[Records contained in a dataset]
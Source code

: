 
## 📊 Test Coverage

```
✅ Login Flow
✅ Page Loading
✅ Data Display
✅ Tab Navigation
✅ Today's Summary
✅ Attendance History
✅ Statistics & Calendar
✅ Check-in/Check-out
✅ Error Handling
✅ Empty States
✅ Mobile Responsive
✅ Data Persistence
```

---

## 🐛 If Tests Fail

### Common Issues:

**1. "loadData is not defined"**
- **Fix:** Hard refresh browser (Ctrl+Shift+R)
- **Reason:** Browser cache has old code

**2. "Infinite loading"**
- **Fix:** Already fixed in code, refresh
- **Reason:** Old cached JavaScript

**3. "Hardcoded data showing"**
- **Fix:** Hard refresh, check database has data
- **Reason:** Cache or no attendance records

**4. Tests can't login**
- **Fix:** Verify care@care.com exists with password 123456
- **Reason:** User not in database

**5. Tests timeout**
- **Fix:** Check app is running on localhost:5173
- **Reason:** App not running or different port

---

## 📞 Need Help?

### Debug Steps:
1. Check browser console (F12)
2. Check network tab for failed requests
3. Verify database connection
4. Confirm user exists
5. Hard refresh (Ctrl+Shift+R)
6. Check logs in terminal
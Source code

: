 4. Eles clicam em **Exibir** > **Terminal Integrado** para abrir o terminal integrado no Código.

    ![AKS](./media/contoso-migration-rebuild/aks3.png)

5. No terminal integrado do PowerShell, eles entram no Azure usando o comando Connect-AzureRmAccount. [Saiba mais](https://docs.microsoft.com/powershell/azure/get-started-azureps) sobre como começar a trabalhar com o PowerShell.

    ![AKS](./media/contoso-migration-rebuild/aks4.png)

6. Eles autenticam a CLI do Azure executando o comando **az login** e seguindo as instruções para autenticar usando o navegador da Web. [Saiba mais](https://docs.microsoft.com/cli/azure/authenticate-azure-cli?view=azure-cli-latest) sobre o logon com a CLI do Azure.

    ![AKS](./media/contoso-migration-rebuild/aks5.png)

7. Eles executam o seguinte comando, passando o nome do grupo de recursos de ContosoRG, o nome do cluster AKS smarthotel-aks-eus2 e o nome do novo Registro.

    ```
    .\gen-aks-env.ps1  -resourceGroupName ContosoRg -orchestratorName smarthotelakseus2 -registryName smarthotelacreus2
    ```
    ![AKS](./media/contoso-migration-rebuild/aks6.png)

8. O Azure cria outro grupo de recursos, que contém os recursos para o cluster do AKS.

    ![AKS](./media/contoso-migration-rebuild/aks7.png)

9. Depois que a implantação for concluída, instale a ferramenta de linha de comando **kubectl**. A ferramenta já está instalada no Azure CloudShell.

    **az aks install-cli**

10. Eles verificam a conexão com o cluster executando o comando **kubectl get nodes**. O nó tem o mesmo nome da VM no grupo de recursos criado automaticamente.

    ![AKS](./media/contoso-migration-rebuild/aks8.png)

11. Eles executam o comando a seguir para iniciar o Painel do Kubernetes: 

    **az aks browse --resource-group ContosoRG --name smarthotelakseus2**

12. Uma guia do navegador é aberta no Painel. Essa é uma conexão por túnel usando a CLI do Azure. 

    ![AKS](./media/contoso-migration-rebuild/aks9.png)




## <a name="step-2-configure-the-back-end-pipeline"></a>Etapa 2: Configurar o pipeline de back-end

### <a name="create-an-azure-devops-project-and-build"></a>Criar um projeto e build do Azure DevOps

Problem requirements
Check each line of the data above for the word "executando" and state how many lines contain it, with no other text.

Expected output
2